START Data extract

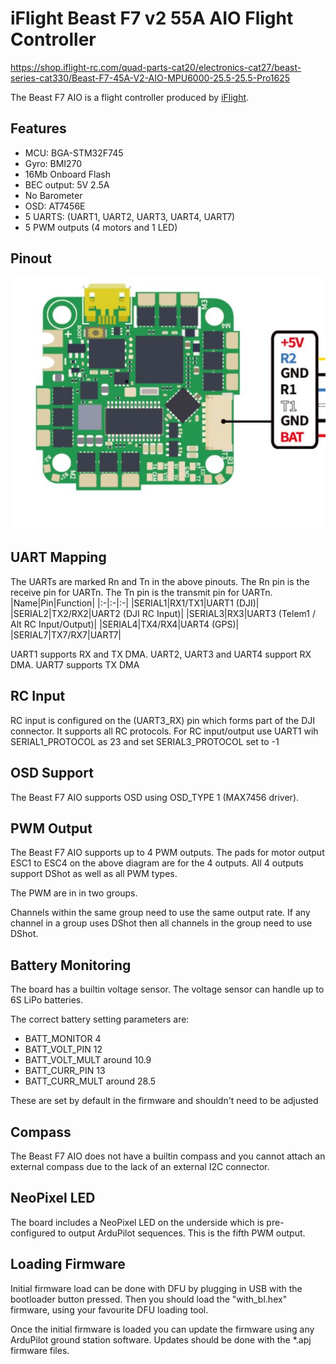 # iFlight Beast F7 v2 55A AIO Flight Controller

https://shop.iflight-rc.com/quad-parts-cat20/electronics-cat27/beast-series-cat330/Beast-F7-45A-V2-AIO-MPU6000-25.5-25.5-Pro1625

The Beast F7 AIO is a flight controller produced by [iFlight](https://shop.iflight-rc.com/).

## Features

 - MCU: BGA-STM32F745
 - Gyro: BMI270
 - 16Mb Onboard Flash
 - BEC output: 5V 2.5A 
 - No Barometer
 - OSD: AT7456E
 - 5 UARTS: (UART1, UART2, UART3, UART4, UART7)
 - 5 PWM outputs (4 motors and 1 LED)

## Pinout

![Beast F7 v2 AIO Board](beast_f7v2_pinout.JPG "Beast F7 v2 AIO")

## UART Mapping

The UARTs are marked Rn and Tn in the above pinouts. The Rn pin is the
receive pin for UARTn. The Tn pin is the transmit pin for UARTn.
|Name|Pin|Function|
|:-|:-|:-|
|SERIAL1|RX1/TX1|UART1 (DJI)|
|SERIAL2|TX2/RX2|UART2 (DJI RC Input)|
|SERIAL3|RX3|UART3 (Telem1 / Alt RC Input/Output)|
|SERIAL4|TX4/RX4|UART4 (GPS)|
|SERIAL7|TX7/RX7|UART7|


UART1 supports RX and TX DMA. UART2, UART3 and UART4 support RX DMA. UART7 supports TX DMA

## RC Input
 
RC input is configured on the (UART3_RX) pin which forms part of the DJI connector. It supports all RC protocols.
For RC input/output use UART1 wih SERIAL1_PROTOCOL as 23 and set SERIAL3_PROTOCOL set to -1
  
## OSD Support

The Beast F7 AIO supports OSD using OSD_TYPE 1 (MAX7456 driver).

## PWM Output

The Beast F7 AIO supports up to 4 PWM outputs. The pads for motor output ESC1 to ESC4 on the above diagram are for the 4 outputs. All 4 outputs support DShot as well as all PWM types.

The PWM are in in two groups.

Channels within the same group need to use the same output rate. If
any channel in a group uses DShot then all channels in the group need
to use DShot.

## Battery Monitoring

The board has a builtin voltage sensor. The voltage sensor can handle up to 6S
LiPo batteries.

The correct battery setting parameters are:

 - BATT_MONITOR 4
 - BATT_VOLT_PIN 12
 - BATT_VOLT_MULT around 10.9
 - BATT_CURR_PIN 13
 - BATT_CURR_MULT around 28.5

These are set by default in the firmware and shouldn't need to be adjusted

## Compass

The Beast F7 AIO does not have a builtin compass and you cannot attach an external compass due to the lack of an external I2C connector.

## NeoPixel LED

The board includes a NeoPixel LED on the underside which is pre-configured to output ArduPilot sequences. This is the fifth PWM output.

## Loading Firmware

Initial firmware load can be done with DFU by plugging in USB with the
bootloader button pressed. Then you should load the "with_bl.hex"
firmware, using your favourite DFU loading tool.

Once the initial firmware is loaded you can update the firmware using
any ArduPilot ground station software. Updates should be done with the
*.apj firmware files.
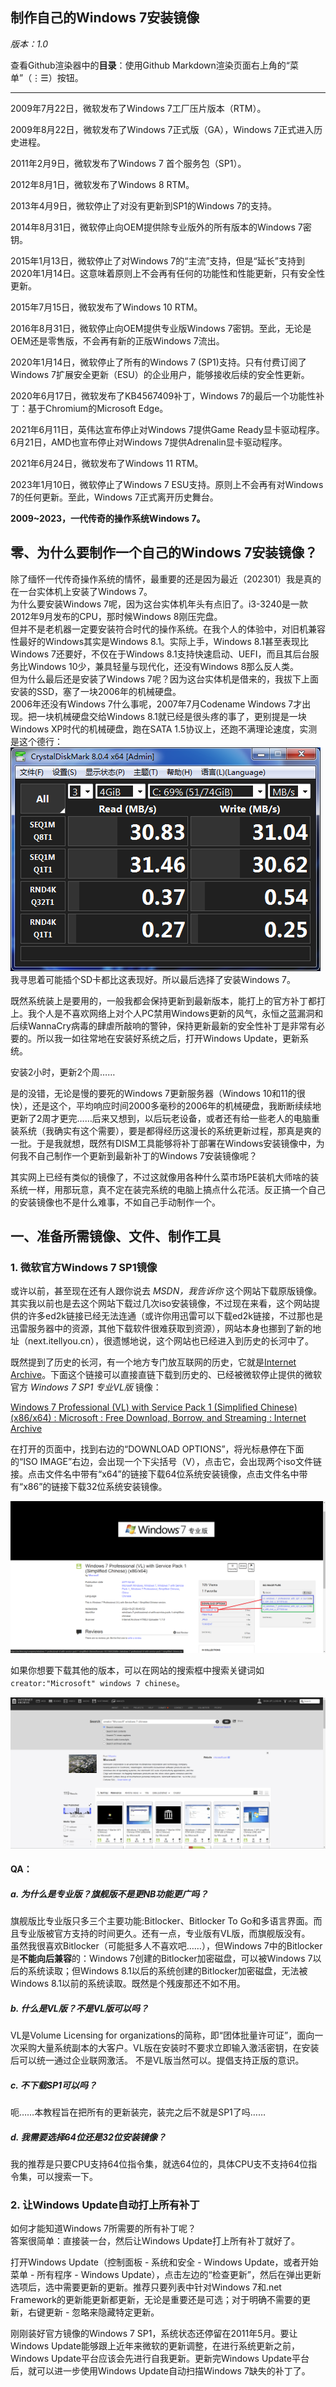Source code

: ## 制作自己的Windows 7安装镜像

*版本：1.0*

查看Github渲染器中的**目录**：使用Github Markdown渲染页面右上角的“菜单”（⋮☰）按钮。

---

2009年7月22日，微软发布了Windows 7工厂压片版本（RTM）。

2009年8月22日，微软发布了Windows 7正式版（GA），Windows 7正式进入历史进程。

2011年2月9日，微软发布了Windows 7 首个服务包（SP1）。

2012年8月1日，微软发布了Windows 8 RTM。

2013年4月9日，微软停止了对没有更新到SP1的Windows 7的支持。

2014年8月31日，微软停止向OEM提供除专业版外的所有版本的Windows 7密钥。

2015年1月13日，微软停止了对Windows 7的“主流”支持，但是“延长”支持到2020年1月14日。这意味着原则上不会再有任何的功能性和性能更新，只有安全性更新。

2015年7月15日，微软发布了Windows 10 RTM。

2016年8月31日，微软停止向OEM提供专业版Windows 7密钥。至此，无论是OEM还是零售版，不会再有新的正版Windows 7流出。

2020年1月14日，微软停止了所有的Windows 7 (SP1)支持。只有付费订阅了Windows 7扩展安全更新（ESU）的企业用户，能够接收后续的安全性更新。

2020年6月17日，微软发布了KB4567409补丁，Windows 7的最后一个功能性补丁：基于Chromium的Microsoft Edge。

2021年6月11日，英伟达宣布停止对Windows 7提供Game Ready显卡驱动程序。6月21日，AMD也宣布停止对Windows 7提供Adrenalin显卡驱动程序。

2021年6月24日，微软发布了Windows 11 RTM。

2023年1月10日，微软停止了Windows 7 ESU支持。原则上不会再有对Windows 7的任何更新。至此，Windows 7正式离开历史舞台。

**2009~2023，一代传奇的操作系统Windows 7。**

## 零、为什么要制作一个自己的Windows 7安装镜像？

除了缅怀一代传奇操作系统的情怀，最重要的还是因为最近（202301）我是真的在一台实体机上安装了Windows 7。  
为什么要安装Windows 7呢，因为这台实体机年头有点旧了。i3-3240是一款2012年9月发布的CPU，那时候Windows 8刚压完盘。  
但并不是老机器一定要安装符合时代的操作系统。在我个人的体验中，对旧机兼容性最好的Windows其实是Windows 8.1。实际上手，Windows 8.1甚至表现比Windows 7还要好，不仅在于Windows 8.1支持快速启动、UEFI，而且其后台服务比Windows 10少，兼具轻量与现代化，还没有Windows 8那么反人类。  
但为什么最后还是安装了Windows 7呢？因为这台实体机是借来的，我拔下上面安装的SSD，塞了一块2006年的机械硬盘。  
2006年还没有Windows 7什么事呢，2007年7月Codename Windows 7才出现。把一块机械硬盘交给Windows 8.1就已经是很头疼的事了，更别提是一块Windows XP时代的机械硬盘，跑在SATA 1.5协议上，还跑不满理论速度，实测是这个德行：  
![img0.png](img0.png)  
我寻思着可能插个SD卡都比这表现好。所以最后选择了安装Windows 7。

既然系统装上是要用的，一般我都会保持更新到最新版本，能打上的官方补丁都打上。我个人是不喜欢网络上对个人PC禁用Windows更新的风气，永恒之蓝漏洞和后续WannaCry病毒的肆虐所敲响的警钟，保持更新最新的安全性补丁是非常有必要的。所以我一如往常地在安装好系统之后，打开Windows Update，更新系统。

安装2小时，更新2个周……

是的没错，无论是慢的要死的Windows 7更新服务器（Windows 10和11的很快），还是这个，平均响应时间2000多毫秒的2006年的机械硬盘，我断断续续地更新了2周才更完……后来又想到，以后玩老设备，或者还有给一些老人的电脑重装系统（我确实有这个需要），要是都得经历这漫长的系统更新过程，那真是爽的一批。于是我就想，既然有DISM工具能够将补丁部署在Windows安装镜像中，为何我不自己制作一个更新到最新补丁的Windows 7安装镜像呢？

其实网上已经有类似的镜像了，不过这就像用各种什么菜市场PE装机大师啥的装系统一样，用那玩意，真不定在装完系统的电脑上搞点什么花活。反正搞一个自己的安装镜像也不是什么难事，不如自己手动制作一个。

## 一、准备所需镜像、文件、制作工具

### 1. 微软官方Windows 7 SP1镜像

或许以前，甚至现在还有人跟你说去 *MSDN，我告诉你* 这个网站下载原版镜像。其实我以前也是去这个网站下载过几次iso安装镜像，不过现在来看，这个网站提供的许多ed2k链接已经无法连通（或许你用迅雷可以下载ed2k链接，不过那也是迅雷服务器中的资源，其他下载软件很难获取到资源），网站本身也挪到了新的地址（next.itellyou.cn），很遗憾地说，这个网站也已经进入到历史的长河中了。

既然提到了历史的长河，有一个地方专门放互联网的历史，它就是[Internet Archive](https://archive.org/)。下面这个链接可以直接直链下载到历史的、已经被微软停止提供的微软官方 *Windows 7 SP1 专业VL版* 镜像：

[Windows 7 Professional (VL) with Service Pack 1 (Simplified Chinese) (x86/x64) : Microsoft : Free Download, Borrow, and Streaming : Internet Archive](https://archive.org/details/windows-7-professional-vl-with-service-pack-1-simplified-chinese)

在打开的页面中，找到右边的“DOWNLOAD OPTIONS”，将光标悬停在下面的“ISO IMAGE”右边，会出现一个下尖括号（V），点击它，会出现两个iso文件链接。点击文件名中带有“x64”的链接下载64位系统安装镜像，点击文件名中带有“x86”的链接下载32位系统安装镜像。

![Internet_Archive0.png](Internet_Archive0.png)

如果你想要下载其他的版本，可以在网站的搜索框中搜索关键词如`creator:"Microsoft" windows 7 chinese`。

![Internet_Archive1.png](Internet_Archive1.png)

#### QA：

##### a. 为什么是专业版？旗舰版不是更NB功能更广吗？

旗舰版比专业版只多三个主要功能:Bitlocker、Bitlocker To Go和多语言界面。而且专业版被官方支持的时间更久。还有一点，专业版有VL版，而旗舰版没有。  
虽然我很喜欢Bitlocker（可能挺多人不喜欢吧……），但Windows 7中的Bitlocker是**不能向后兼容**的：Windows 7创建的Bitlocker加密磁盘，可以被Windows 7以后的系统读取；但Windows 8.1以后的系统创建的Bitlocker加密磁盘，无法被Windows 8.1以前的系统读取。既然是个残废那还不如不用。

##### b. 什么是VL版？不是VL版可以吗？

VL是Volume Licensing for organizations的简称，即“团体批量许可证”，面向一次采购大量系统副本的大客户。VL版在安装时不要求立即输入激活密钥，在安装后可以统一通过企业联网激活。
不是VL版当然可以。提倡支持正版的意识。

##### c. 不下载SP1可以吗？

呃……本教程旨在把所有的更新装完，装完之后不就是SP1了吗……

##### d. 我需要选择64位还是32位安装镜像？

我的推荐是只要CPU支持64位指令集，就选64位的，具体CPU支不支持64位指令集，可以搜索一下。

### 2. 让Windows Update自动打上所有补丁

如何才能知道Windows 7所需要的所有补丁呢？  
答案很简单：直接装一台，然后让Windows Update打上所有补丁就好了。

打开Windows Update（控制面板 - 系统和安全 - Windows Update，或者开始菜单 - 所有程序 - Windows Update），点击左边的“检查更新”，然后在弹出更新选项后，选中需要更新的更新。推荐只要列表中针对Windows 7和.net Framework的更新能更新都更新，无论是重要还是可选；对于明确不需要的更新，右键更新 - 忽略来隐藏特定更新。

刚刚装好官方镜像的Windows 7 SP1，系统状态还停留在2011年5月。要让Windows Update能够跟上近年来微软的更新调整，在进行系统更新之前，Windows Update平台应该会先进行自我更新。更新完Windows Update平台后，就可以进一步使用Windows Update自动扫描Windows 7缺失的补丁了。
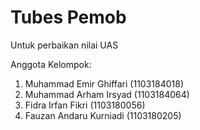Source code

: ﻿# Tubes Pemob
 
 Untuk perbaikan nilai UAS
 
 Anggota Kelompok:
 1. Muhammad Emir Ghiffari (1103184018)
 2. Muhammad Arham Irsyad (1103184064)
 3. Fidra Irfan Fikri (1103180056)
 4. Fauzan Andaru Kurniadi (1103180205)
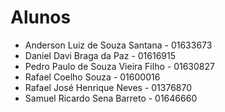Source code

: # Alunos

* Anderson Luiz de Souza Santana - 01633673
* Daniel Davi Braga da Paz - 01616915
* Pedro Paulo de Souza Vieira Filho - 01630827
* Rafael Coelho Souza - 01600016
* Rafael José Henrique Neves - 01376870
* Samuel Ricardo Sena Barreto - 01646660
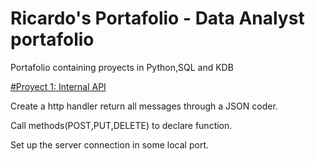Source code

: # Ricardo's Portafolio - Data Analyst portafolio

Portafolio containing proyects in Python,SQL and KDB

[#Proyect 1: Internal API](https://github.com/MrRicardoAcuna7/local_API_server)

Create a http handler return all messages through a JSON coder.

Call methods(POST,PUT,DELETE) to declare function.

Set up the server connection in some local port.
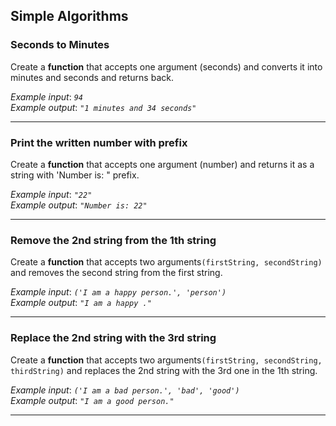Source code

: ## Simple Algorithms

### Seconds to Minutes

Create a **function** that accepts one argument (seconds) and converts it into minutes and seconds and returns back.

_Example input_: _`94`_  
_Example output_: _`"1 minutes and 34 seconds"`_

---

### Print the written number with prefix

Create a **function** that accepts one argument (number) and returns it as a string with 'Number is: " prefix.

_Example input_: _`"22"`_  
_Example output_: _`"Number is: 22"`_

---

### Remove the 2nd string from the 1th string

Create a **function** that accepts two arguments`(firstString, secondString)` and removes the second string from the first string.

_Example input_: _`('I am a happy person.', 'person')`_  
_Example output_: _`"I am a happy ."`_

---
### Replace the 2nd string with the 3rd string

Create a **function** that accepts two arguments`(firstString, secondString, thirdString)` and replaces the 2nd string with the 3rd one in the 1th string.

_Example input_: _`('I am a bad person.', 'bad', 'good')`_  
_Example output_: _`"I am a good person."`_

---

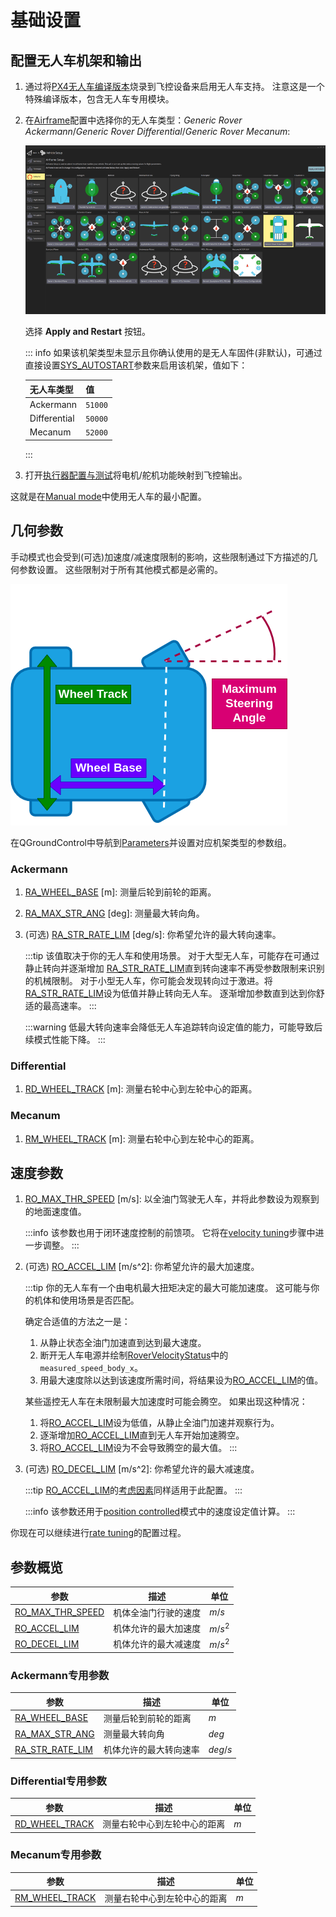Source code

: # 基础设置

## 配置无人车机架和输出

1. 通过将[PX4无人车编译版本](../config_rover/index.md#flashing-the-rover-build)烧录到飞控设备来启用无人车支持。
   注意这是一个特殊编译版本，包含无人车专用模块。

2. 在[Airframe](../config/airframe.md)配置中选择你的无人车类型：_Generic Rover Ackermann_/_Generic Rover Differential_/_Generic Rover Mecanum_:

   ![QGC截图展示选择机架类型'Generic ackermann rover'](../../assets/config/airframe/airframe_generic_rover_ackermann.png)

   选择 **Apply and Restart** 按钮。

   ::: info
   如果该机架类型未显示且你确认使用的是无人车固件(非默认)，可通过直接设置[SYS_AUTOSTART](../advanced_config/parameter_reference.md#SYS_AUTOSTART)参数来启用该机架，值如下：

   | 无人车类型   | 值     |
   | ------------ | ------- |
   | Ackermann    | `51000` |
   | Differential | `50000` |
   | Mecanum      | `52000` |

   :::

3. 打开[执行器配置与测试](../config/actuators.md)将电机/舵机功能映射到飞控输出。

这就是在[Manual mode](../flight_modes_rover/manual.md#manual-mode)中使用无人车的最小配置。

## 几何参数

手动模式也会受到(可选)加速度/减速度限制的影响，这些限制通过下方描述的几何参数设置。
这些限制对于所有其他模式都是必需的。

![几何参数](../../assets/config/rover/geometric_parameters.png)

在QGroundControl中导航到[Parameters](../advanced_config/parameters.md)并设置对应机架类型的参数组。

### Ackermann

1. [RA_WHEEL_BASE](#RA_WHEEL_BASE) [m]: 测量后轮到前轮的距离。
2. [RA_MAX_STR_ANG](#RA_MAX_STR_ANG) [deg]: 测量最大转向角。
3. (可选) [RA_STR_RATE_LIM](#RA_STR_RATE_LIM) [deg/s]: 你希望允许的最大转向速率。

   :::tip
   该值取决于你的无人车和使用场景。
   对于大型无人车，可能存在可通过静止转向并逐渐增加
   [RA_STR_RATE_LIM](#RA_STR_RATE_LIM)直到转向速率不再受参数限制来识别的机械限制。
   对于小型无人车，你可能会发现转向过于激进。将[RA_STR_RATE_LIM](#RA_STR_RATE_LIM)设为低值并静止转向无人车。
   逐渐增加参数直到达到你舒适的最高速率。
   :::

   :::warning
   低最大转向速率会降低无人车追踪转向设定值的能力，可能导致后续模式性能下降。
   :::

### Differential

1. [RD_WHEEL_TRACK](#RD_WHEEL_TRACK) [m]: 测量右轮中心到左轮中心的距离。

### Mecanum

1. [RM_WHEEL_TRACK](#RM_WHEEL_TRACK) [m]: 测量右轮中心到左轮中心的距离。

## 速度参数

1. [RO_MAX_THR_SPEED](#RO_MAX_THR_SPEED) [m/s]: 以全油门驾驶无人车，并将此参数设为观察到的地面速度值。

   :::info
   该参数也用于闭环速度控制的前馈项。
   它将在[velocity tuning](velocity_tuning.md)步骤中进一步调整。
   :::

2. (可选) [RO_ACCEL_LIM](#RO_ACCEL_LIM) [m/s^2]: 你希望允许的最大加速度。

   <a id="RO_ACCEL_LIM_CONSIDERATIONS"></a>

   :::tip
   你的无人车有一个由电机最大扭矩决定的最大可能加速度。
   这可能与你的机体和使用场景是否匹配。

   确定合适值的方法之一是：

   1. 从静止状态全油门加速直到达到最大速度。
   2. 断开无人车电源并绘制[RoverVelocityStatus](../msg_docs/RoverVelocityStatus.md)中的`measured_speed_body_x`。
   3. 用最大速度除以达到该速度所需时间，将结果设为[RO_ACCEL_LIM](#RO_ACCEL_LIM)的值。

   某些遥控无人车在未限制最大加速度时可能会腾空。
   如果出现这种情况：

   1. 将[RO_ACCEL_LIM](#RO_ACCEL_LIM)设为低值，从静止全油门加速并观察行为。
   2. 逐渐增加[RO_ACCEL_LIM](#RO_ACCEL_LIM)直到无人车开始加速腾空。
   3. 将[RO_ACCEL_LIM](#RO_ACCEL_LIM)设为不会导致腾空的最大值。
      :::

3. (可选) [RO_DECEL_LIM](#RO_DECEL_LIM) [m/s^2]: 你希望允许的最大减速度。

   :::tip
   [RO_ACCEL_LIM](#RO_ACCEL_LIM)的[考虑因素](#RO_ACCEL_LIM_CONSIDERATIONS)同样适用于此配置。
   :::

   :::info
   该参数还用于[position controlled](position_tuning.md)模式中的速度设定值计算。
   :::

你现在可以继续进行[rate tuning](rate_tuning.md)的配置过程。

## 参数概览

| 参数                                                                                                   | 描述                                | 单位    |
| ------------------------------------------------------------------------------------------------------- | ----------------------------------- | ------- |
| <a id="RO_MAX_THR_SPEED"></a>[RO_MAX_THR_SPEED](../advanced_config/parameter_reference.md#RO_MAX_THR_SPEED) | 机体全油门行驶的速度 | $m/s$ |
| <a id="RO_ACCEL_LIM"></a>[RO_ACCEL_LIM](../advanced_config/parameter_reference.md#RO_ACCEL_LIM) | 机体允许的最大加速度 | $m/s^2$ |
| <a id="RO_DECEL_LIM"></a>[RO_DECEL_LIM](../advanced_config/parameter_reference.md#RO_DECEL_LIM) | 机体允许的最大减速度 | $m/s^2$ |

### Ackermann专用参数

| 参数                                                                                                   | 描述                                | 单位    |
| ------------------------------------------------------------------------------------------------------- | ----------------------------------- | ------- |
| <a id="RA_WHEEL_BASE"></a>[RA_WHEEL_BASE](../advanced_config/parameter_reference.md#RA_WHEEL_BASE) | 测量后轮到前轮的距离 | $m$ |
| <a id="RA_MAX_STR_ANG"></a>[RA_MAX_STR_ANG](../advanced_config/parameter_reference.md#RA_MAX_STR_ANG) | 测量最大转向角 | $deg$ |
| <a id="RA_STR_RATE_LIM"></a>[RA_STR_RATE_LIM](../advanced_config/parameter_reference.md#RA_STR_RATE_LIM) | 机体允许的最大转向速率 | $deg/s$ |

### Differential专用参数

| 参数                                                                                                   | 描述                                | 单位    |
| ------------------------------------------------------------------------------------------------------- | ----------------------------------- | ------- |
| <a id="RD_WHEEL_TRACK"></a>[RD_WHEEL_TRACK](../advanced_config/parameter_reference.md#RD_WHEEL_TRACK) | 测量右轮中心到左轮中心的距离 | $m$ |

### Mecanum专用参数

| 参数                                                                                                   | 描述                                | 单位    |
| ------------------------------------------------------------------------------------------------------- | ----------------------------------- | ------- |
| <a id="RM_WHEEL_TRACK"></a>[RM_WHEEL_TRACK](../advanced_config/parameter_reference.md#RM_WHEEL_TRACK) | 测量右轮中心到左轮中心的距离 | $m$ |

END Data extract

What is expected: Tell me how many lines in the data include "DShot", giving only the number.

Finished task: 3